*** DATA TO USE Section Begins ***
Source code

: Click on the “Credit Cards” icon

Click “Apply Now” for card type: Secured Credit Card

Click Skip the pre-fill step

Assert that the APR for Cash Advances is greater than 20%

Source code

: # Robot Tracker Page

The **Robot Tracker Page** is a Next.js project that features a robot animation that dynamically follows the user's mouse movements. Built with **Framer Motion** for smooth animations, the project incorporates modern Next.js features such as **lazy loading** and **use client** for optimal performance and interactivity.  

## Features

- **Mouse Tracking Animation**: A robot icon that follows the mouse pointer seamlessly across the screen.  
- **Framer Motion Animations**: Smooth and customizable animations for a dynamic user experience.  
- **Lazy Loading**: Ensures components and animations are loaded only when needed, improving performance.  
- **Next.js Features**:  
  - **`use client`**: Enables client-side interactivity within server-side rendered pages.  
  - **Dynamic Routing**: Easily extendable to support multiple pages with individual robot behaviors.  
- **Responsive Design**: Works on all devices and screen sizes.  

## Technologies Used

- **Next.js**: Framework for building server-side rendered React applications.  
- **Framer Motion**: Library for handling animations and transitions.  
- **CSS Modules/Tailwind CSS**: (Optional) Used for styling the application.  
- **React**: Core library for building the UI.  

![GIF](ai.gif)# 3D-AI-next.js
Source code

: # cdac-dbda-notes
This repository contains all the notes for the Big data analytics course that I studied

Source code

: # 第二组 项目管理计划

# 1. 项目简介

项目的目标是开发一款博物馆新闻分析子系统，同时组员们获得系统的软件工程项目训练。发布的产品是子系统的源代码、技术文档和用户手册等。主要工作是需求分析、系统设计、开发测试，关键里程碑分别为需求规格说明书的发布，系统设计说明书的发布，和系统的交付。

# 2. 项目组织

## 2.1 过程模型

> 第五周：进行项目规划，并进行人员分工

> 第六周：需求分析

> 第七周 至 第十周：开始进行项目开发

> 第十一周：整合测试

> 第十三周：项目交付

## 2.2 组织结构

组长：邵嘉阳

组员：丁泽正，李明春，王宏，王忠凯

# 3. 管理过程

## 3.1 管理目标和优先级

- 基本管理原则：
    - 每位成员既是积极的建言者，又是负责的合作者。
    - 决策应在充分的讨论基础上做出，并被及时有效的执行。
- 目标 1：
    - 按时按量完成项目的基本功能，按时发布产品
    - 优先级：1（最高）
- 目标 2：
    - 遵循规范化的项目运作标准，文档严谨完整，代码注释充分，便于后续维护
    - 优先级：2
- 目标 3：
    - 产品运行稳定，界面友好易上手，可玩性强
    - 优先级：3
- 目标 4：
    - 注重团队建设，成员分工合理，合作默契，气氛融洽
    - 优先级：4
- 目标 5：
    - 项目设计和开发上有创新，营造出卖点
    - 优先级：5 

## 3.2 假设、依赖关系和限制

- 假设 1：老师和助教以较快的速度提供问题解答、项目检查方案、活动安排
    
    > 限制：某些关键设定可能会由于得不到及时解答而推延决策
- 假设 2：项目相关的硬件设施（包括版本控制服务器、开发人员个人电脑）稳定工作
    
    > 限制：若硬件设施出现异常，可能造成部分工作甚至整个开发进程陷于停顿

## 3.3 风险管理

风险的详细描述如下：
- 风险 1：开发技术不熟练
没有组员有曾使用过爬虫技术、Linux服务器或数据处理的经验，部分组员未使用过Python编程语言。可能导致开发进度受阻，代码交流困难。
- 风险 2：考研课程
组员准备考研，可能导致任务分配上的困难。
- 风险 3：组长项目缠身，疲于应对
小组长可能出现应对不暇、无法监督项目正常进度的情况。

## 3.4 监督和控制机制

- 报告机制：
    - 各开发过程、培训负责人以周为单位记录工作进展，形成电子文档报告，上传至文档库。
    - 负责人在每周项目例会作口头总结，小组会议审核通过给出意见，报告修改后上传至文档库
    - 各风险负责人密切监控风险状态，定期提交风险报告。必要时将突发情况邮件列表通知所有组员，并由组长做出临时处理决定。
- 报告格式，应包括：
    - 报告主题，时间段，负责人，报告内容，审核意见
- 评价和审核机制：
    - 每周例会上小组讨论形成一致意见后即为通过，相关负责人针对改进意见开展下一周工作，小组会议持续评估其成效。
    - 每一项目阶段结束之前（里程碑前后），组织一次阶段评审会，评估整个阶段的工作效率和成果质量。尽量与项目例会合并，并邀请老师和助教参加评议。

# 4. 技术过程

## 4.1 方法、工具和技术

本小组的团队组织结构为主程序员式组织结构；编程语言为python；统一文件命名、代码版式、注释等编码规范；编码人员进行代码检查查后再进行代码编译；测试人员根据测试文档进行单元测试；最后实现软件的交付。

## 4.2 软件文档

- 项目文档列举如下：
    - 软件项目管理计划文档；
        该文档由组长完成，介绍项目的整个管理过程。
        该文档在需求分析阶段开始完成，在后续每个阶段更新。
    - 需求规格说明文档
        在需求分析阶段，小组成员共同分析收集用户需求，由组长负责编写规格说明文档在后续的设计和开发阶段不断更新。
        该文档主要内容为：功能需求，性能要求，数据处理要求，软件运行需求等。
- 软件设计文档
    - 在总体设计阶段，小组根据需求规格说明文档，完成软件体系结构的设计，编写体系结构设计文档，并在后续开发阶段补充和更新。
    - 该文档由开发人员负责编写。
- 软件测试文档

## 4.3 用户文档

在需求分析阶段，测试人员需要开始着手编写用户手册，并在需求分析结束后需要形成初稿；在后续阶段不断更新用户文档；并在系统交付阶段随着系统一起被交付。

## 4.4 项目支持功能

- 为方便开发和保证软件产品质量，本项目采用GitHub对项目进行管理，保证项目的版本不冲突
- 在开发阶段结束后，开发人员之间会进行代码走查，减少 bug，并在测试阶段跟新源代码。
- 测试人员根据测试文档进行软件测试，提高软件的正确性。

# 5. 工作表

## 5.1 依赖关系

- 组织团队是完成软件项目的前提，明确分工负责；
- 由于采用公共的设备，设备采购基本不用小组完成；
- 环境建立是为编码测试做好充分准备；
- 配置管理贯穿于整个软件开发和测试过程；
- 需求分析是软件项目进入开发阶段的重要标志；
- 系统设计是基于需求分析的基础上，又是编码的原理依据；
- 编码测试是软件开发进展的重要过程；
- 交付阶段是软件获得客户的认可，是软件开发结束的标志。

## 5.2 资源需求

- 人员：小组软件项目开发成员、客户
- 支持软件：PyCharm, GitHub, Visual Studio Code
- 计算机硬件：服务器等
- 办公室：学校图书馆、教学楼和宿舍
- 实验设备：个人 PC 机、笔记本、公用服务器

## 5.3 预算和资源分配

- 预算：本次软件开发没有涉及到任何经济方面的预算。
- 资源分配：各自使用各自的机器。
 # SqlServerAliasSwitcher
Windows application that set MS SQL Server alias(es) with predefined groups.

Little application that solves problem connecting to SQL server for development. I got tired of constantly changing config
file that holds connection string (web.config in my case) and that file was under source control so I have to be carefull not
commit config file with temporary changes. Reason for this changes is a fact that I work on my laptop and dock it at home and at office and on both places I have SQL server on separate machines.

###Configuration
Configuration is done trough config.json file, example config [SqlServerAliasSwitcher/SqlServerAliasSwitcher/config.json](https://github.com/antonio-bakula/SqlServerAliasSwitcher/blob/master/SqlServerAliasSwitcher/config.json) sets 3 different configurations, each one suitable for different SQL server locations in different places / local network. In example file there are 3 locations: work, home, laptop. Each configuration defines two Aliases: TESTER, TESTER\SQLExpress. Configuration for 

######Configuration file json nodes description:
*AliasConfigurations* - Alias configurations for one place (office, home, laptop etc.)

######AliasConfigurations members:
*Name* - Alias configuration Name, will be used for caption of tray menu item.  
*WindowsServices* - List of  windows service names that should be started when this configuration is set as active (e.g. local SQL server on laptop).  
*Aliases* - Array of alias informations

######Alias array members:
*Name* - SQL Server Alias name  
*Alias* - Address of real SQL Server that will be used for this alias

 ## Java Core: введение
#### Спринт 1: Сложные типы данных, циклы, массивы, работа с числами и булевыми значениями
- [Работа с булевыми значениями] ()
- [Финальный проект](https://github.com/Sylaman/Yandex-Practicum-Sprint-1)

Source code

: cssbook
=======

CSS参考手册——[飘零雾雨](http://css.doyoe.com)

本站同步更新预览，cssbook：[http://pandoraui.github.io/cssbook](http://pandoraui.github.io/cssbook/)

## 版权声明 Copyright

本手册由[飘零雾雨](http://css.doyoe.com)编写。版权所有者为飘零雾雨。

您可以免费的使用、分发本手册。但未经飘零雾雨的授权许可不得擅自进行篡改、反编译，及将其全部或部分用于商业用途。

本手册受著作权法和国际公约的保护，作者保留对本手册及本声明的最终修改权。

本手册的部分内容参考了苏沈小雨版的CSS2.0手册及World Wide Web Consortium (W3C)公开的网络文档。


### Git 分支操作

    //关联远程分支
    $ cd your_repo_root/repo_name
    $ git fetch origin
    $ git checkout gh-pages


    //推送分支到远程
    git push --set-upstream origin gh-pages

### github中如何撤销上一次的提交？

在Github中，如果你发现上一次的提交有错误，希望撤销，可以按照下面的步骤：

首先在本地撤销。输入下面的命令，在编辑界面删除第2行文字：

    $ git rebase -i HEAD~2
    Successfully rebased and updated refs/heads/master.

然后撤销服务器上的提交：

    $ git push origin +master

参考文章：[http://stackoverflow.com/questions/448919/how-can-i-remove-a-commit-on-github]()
*** DATA TO USE Section Ends ***
• **TASK DETAILS**: Starting with the first line of the entries, transcribe every line up to and including the one with "# Robot Tracker Page".

• **RESULT FOR THIS EXERCISE**:
Source code

: Click on the “Credit Cards” icon

Click “Apply Now” for card type: Secured Credit Card

Click Skip the pre-fill step

Assert that the APR for Cash Advances is greater than 20%

Source code

: # Robot Tracker Page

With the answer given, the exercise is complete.